Marianne Enigl zeichnete in ihrer Laudatio den bewegenden Lebensweg von Renée Howie nach: Von ihrer Flucht im Jahre 1940 nach Südamerika, ihren erfolgreichen Jahren als Modeschöpferin in New York und ihrer Rückkehr nach Wien. Als Modeschöpferin war Renée Howie eine Avantgardistin, zu ihren Kundinnen zählten u. a. Eartha Kitt, Barbara Streisand, Goldie Hawn, Ali Mc Graw und Cher.

Biographie Ernst Federn

Ernst Federn wurde 1914 in Wien geboren. Nach der Matura studierte er Rechts- und Staatswissenschaften. Nach Beginn des Studiums wurde Ernst Federn in der Zeit des Ständestaates wegen politischer Betätigung als revolutionärer Sozialist verhaftet und war ein Jahr lang in Untersuchungshaft.

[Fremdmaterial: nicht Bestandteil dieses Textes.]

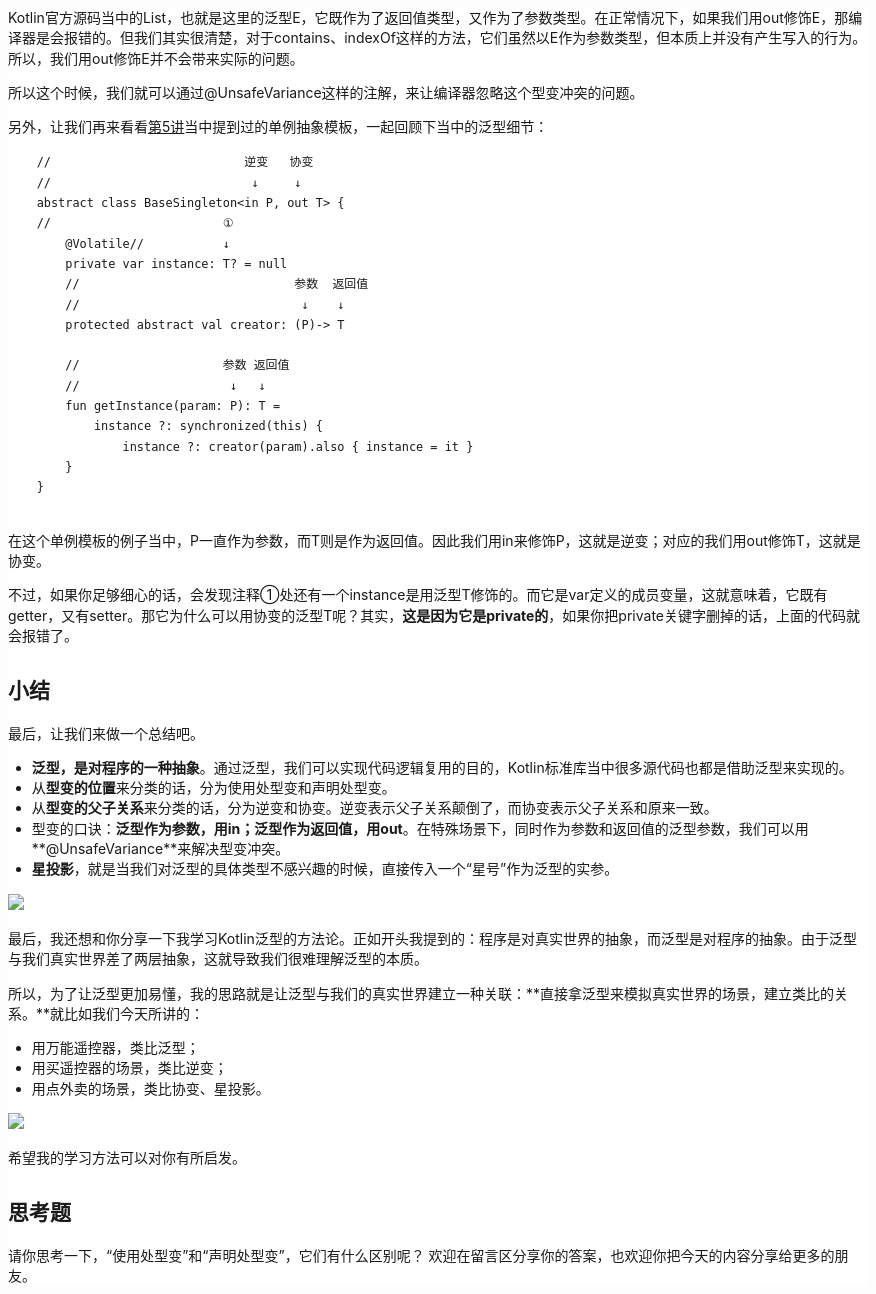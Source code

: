Kotlin官方源码当中的List，也就是这里的泛型E，它既作为了返回值类型，又作为了参数类型。在正常情况下，如果我们用out修饰E，那编译器是会报错的。但我们其实很清楚，对于contains、indexOf这样的方法，它们虽然以E作为参数类型，但本质上并没有产生写入的行为。所以，我们用out修饰E并不会带来实际的问题。

所以这个时候，我们就可以通过\@UnsafeVariance这样的注解，来让编译器忽略这个型变冲突的问题。

另外，让我们再来看看[第5讲](https://time.geekbang.org/column/article/475058)当中提到过的单例抽象模板，一起回顾下当中的泛型细节：

```
    //                           逆变   协变
    //                            ↓     ↓
    abstract class BaseSingleton<in P, out T> {
    //                        ①
        @Volatile//           ↓
        private var instance: T? = null
        //                              参数  返回值
        //                               ↓    ↓
        protected abstract val creator: (P)-> T
    
        //                    参数 返回值
        //                     ↓   ↓
        fun getInstance(param: P): T =
            instance ?: synchronized(this) {
                instance ?: creator(param).also { instance = it }
        }
    }
    

```

在这个单例模板的例子当中，P一直作为参数，而T则是作为返回值。因此我们用in来修饰P，这就是逆变；对应的我们用out修饰T，这就是协变。

不过，如果你足够细心的话，会发现注释①处还有一个instance是用泛型T修饰的。而它是var定义的成员变量，这就意味着，它既有getter，又有setter。那它为什么可以用协变的泛型T呢？其实，**这是因为它是private的**，如果你把private关键字删掉的话，上面的代码就会报错了。

## 小结

最后，让我们来做一个总结吧。

* **泛型，是对程序的一种抽象**。通过泛型，我们可以实现代码逻辑复用的目的，Kotlin标准库当中很多源代码也都是借助泛型来实现的。
* 从**型变的位置**来分类的话，分为使用处型变和声明处型变。
* 从**型变的父子关系**来分类的话，分为逆变和协变。逆变表示父子关系颠倒了，而协变表示父子关系和原来一致。
* 型变的口诀：**泛型作为参数，用in；泛型作为返回值，用out**。在特殊场景下，同时作为参数和返回值的泛型参数，我们可以用**\@UnsafeVariance**来解决型变冲突。
* **星投影**，就是当我们对泛型的具体类型不感兴趣的时候，直接传入一个“星号”作为泛型的实参。

![](/images/朱涛kotlin编程第一课/02.基础篇/resourceimage0e2c0e115b3b553ddf6c0bb3yyf7827fe42c.jpg)

最后，我还想和你分享一下我学习Kotlin泛型的方法论。正如开头我提到的：程序是对真实世界的抽象，而泛型是对程序的抽象。由于泛型与我们真实世界差了两层抽象，这就导致我们很难理解泛型的本质。

所以，为了让泛型更加易懂，我的思路就是让泛型与我们的真实世界建立一种关联：**直接拿泛型来模拟真实世界的场景，建立类比的关系。**就比如我们今天所讲的：

* 用万能遥控器，类比泛型；
* 用买遥控器的场景，类比逆变；
* 用点外卖的场景，类比协变、星投影。

![](/images/朱涛kotlin编程第一课/02.基础篇/resourceimage107a102062dfdc96a48ae4f8c4671ff42e7a.jpg)

希望我的学习方法可以对你有所启发。

## 思考题

请你思考一下，“使用处型变”和“声明处型变”，它们有什么区别呢？ 欢迎在留言区分享你的答案，也欢迎你把今天的内容分享给更多的朋友。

Im März 1938, drei Tage nach Hitlers Einmarsch, wurde Ernst Federn von der Gestapo verhaftet und als politischer Häftling in das KZ Dachau und später ins KZ Buchenwald gebracht, das er als einer der wenigen jüdischen Häftlinge überlebte. Nach der Befreiung durch die Amerikaner 1945 emigrierte Ernst Federn über Belgien in die USA. Dort absolvierte er eine Ausbildung als Sozialarbeiter und Familientherapeut.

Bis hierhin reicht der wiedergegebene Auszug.